The video idea I go back to immediately is one of you and Raquel at Hôtel Costes in Paris. In a strange way, it's very similar to the early portrait of Maya; it’s black and white, extremely romantic, extremely personal and voyeuristic.

Yes, Je t’aime and Je t’aime Deux. It’s film noir, romantic and voyeuristic. It’s a love story. I filmed it Paris and Connecticut. I think there’s a tendency for certain themes to emerge within my practice even if they weren’t intentionally highlighted, or were only sort of touched upon in the past. I really believe that as an artist everything you do, even drawing a simple line, will make sense to you at some point in your process.

Many years ago at The Carlyle Hotel we went to see Eartha Kitt, and Eartha became a major factor in some of your videos.

All the music in The Ain’t I A Woman series videos are by Eartha Kitt. My mother introduced me to her music when I was about 10. But my own connection and great love for Eartha Kitt developed in graduate school; due not only to her tremendous talent, but also her social/political position as an artist, her keen creativity sensibility, and the self-preservation of her voice. She was a great force who ferociously and fearlessly defined who she was regardless of how anyone saw her. She stood-up for things she believed in and was subsequently blacklisted for over 25 years but never allowed negativity to stop her from doing what she believed. That became a great source of inspiration for me, and gave me a sense of empowerment and an understanding of what it’s like to have your back up against the wall. She was blacklisted for over 25 years and had to work in Europe. As a black woman, I always admired how she used her platform as a tool to inspire others while entertaining us despite the obstacles she’s endured. I My first time really using Eartha Kitt in my work was in one of my thesis show paintings at Yale.

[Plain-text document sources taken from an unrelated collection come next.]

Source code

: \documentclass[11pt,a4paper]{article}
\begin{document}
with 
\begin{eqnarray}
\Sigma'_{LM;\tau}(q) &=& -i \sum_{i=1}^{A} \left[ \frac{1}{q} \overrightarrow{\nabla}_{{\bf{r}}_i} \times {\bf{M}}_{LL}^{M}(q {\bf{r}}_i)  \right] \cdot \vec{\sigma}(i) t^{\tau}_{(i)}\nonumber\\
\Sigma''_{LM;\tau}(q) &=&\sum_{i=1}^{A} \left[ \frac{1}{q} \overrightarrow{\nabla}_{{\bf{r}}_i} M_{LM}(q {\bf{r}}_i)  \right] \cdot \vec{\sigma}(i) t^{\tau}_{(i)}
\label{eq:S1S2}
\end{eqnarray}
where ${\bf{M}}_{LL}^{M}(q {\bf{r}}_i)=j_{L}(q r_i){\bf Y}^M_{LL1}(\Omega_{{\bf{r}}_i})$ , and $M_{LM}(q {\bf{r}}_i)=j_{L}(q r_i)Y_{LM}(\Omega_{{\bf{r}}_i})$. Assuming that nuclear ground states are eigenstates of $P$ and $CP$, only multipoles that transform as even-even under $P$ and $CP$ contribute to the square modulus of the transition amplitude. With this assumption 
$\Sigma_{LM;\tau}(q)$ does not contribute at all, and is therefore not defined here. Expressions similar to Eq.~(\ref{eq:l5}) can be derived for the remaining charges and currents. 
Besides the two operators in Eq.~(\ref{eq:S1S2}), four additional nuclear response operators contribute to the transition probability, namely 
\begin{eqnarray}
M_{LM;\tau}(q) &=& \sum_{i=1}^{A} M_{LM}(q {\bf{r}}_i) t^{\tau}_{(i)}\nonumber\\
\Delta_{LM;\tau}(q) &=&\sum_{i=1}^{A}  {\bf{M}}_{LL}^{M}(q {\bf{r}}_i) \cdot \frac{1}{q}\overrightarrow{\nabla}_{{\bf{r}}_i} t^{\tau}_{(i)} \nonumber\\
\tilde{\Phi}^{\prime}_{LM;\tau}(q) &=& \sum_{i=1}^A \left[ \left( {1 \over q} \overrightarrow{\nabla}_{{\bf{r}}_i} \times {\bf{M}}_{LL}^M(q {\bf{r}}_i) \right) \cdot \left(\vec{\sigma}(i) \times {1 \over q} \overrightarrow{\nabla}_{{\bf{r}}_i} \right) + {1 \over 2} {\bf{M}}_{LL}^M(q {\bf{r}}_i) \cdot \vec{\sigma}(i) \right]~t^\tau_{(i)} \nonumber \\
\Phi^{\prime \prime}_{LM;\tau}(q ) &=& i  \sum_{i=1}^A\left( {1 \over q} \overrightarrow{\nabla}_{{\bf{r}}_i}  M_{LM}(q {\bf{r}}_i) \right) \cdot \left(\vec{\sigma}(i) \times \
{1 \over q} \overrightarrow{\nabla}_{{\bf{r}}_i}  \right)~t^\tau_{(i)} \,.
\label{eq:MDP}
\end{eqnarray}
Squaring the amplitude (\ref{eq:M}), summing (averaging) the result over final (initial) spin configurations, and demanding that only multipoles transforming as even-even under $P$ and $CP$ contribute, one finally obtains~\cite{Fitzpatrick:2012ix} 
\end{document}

mickalene thomas artist portrait
mickalene thomas artist portrait
mickalene thomas artist portrait

Mickalene Thomas at her home in Brooklyn by Tatijana Shoan

I didn’t realize that, you have certainly come full circle.

I did a series of paintings of my mentors for my thesis show: Donna Summer, Eartha Kitt, Josephine Baker, and I cast myself as Mary J. Blige. Eartha Kitt was the first in this series and she’s become an angel on my shoulder and a voice in my head. She’s come back to the new work, and in my video Muse as Muse I use her biography as a narrative layer. Even though it’s not my story, as a black woman I see myself in her. I think in order to be authentic and become who you are you also need to recognize yourself in others. The persona of Eartha Kitt is like the rhinestones in my work: a tool that I found and latched onto.

When I look at your work, it is a form of performance, and it definitely entertains. Your use of color is amazing, and I feel when someone sees it they're lighting up and are effected. Do you see them the way I see them?

Yes, now especially. Artists starting out will use material that they are attracted to or out of necessity because they are more economically accessible. Some artists work at a certain size because of space constraints. Someone who is a sculptor might not have the space to do large sculptures, so they begin to make collages. That’s why the rhinestones became so significant at beginning of my practice. I couldn’t afford oil paint, I was kind of past acrylic, and glitter and rhinestones were really inexpensive at Michael’s craft store. I could buy rhinestones and glitter in bulk, and they had the same hues as acrylic or oil paints. I have always been someone who gravitates towards non-traditional materials so it made sense, especially at that particular time when I was thinking about French Impressionism, specifically Georges Seurat and pointillism.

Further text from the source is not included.